[PATCH] sched_ext: Refresh idle state when kicking CPUs

Andrea Righi posted 1 patch 1 year, 1 month ago
kernel/sched/ext.c | 18 +++++++++++++++++-
1 file changed, 17 insertions(+), 1 deletion(-)
[PATCH] sched_ext: Refresh idle state when kicking CPUs
Posted by Andrea Righi 1 year, 1 month ago
Selecting an idle CPU and marking it as busy without directly
dispatching a task can lead to scheduling inefficiencies, as the CPU
remains incorrectly marked as busy (even if it returns back to an idle
state), making it ineligible for selection in ops.select_cpu() and
similar operations.

This results in suboptimal core utilization, see for example [1]. This
issue was introduced by the pick_next_task() refactoring, where the
in-kernel CPU idle state is now updated only during transitions between
non-idle and idle tasks. Previously, it was refreshed during every idle
task cycle as part of the put_prev_task() call.

To address this, update the idle state when a CPU is kicked from idle,
provided no task is queued to the local DSQ. This ensures the CPU is
correctly marked as idle when not running tasks, avoiding scheduling
bubbles and maintaining efficient core utilization.

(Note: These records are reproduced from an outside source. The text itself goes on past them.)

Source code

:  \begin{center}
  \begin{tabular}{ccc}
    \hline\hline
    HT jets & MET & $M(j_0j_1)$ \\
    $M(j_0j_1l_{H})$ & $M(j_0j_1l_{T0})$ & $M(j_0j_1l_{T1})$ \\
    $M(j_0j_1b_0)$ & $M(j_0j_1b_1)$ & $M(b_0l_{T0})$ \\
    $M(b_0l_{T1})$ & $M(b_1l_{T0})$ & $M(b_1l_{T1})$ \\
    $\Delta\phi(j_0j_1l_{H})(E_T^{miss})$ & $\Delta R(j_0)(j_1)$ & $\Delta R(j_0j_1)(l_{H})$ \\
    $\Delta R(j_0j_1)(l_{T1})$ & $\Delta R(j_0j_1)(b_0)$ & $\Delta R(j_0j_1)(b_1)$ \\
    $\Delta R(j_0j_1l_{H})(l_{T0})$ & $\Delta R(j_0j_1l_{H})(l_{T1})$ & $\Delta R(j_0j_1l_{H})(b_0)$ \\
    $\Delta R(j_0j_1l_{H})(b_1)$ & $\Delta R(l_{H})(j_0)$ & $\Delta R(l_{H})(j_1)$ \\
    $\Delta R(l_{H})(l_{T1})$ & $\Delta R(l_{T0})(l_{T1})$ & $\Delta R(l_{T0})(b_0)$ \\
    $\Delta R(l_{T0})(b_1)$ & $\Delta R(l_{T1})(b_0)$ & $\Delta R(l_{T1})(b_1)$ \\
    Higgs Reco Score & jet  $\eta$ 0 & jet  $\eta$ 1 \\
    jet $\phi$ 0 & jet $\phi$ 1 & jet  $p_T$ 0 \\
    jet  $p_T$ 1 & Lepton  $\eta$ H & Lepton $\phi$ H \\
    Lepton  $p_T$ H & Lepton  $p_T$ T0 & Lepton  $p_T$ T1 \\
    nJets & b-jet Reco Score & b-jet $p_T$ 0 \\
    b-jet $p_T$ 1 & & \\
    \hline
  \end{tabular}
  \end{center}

[1] https://github.com/sched-ext/scx/pull/1139

Fixes: 7c65ae81ea86 ("sched_ext: Don't call put_prev_task_scx() before picking the next task")
Signed-off-by: Andrea Righi <arighi@nvidia.com>
---
 kernel/sched/ext.c | 18 +++++++++++++++++-
 1 file changed, 17 insertions(+), 1 deletion(-)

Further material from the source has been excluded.